争いを避け、平和に暮らそうとする一派と。
そしてまた。
自分達を迫害した世界そのものを取り込んで。
自分達が栄光の地位につくべきだ・・・という、同じ一族の間から対立が起き。
そして。
ユグラシドル王国同様に。
つくられた、ラグナデス王国。
争いを基本的には好まない彼らである。
ユグラシドルの血を引くものは。
だがしかし。
その結果が仇となったのか。
そしてまた。
この地に紅の瞳や髪をもった人間が多々といたためか。
・・・・まっさきに。
正義の名前のもとに。
竜王の手によって。
被害が広がり始め・・・。
そして。
その王室の中枢に、よもや魔族が入り込んでいようなどと。
誰が想像できたであろうか。
争いを止めるべく、命を落とす覚悟で国に戻ったレイの父。
その願いもむなしく。
今では。
完全に自分達に刃向かえるものがいなくなったとばかりに。
ラグナデス王国は。
その力をもってして、世界に侵略を開始して、久しい事実。
力のバランスが。
ここ、人間世界で崩れているので。
今までは、光がバランスをとっていた世界の均衡が崩れていることは。
少しでも精神世界とつながりをもち、その力を使える人間や、生き物であれば、それは確実に捕らえられる事実に他ならない。
何かこのバランスを元に戻す・・。
いや、今のでの状態が。
光の力が強すぎたその反動が。
今になって表に現われているというのが正しいのかもしれない。
普通、人の心でもそうではあるが。
光と闇。
互いにバランスよくあってこそ。
それで一つとみなされる。
だがしかし。
今まで、この世界は、光のみの力が目立ち。
闇の力は失われていたようにも見えなくない。
何でも、かつての戦いにおいて。
魔王が竜神に負けたのが原因でないなだろうか?
という伝説じみた説も残っている。
― ここでなら。
「ここなら、何か、いい方法が得られるかもしれないし。
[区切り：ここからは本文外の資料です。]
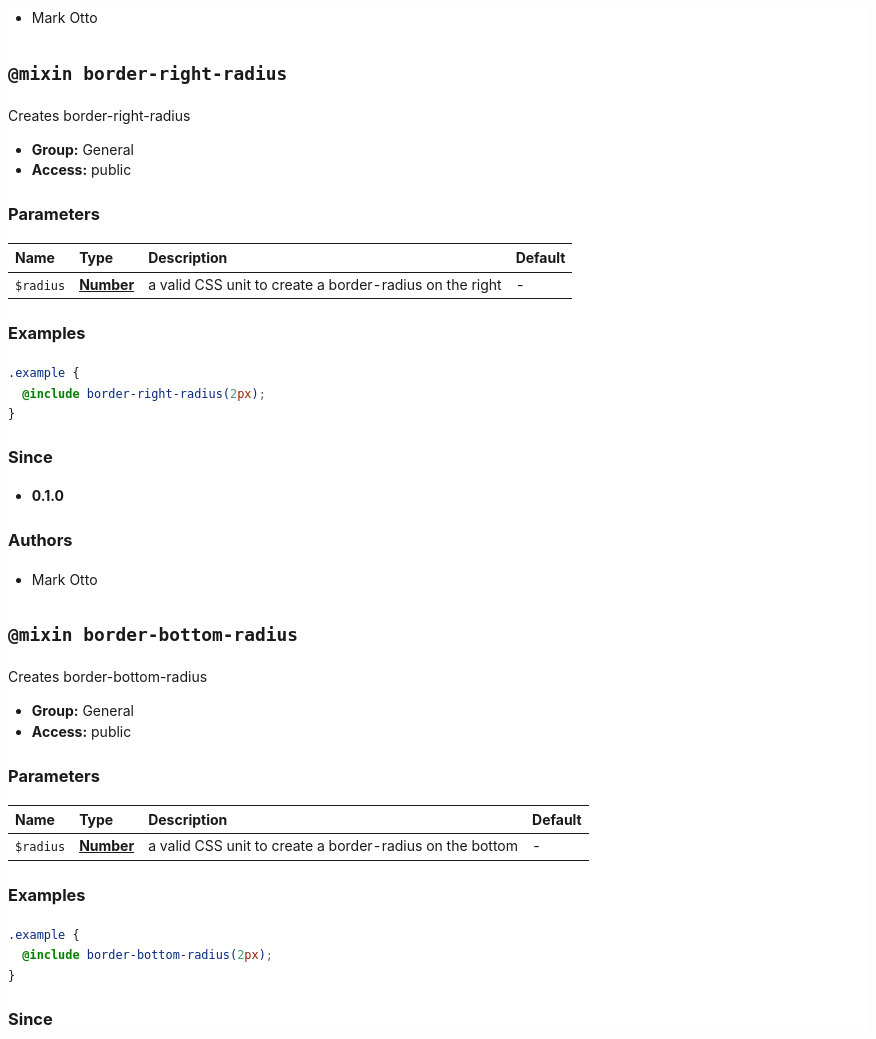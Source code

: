 + Mark Otto

## `@mixin border-right-radius`

Creates border-right-radius

+ **Group:** General
+ **Access:** public

### Parameters

| Name      | Type                                                             | Description                                             | Default |
| :-------- | :--------------------------------------------------------------- | :------------------------------------------------------ | :------ |
| `$radius` | **[Number](https://sass-lang.com/documentation/values/numbers)** | a valid CSS unit to create a border-radius on the right | -       |

### Examples

```scss
.example {
  @include border-right-radius(2px);
}
```

### Since

+ **0.1.0**

### Authors

+ Mark Otto

## `@mixin border-bottom-radius`

Creates border-bottom-radius

+ **Group:** General
+ **Access:** public

### Parameters

| Name      | Type                                                             | Description                                              | Default |
| :-------- | :--------------------------------------------------------------- | :------------------------------------------------------- | :------ |
| `$radius` | **[Number](https://sass-lang.com/documentation/values/numbers)** | a valid CSS unit to create a border-radius on the bottom | -       |

### Examples

```scss
.example {
  @include border-bottom-radius(2px);
}
```

### Since
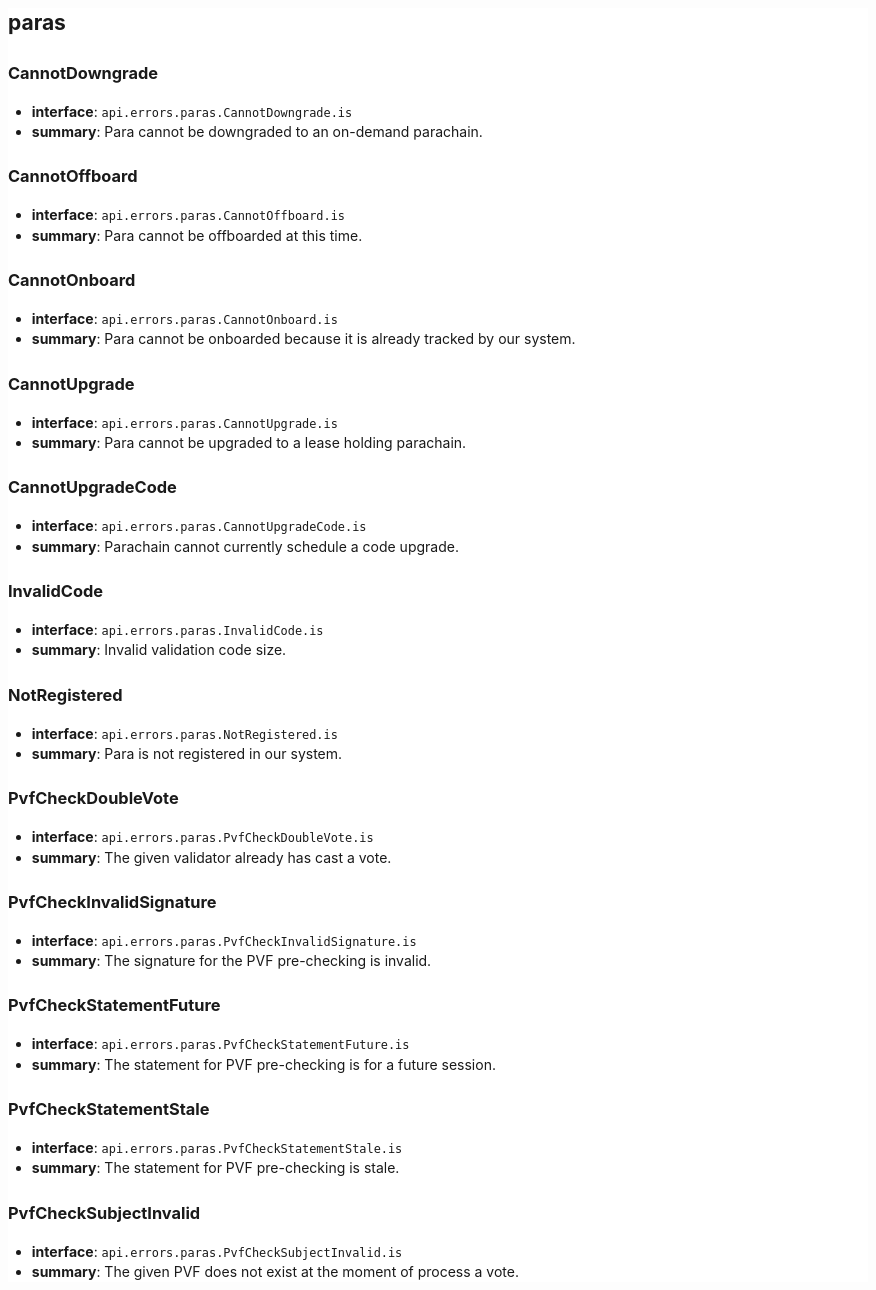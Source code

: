 
## paras
 
### CannotDowngrade
- **interface**: `api.errors.paras.CannotDowngrade.is`
- **summary**:    Para cannot be downgraded to an on-demand parachain. 
 
### CannotOffboard
- **interface**: `api.errors.paras.CannotOffboard.is`
- **summary**:    Para cannot be offboarded at this time. 
 
### CannotOnboard
- **interface**: `api.errors.paras.CannotOnboard.is`
- **summary**:    Para cannot be onboarded because it is already tracked by our system. 
 
### CannotUpgrade
- **interface**: `api.errors.paras.CannotUpgrade.is`
- **summary**:    Para cannot be upgraded to a lease holding parachain. 
 
### CannotUpgradeCode
- **interface**: `api.errors.paras.CannotUpgradeCode.is`
- **summary**:    Parachain cannot currently schedule a code upgrade. 
 
### InvalidCode
- **interface**: `api.errors.paras.InvalidCode.is`
- **summary**:    Invalid validation code size. 
 
### NotRegistered
- **interface**: `api.errors.paras.NotRegistered.is`
- **summary**:    Para is not registered in our system. 
 
### PvfCheckDoubleVote
- **interface**: `api.errors.paras.PvfCheckDoubleVote.is`
- **summary**:    The given validator already has cast a vote. 
 
### PvfCheckInvalidSignature
- **interface**: `api.errors.paras.PvfCheckInvalidSignature.is`
- **summary**:    The signature for the PVF pre-checking is invalid. 
 
### PvfCheckStatementFuture
- **interface**: `api.errors.paras.PvfCheckStatementFuture.is`
- **summary**:    The statement for PVF pre-checking is for a future session. 
 
### PvfCheckStatementStale
- **interface**: `api.errors.paras.PvfCheckStatementStale.is`
- **summary**:    The statement for PVF pre-checking is stale. 
 
### PvfCheckSubjectInvalid
- **interface**: `api.errors.paras.PvfCheckSubjectInvalid.is`
- **summary**:    The given PVF does not exist at the moment of process a vote.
」
それは、直感。
ここでは、何かを知っていたはずという。
今や完全に瓦礫の廃墟と化した城跡で。
ごそごそと物色を続けているのは。
レイたち四人。
さすがに、四人で旅をしている最中。
盗賊や、どこかの無差別兵隊のチームなどを壊滅させては身包みはがし。
そのまま下着一枚で縄で結んでおいて。
お金にならないが役人にと突き出して・・・・。
などとやりつつ、ここまで進んでやってきた彼ら四人。
辺りはすでに廃墟というより荒野。
かつてそこにあったはずの町並みは、すっかりとなくなっている。
ここにくるまで聞いた噂によると。
何でも。
お家騒動を発端に。
いきなり、竜などの襲撃をうけ。
ほんの一週間にも満たない間に、この王国は滅んだらしい。
かつて、王城があったあたりにあるのは。
巨大なクレーター。
パ・・・キ・・ン・・・・。
歩くたびに壊れた瓦礫の山が音を立てる。
こんな場所でも、故郷を離れるのがいやなのか。
はたまた何処にいっても同じと捉えているのか。
完結な家を建て、集落を形成している町の人達がいる。
「王家の者しか入れない、場所があるんだよ?」
そう集落で情報を得たのは。
レイから・・・・どこか、その雰囲気が出会ったことすらないのに、懐かしい感覚を受けたから。
といってきた、集落に住むとある女性から。
年配でもあるその女性は。
「・・・・・ほんと・・・・よく似ておられる・・・。」
そういいつつ、レイの髪をさらさらとなでてくる。
親切にも、彼ら四人を無条件で止めてくれたその女性は。
かつて、城に使えていたことがあるらしく。
王室最後の王子・・・レイのことを知っているらしく。
そして、目の前にいるレイが。
その王子と瓜二つなのを見てとり。
他人のような気がしないらしい。
並べられた食事は。
豪勢とはいえないが。
心がこもっているのがよくわかる。
暖かいスープにおかゆ。
この辺りでは米などを手にいれることすら難しいというのに。
「そうなんですか?それでそこには何があるんですか?」
そんな女性にシぇーラが問いかける。
「何でも、私が聞いたところによると・・。魔力を高める何かの知識と。
そして・・・・意味がわからないけど。『安定をはかるもの』の知識があるらしいけどねぇ。」
そういいつつ、サファイアの口についたスープをぬぐう。
それにくすぐったそうに目を細めているサファイア。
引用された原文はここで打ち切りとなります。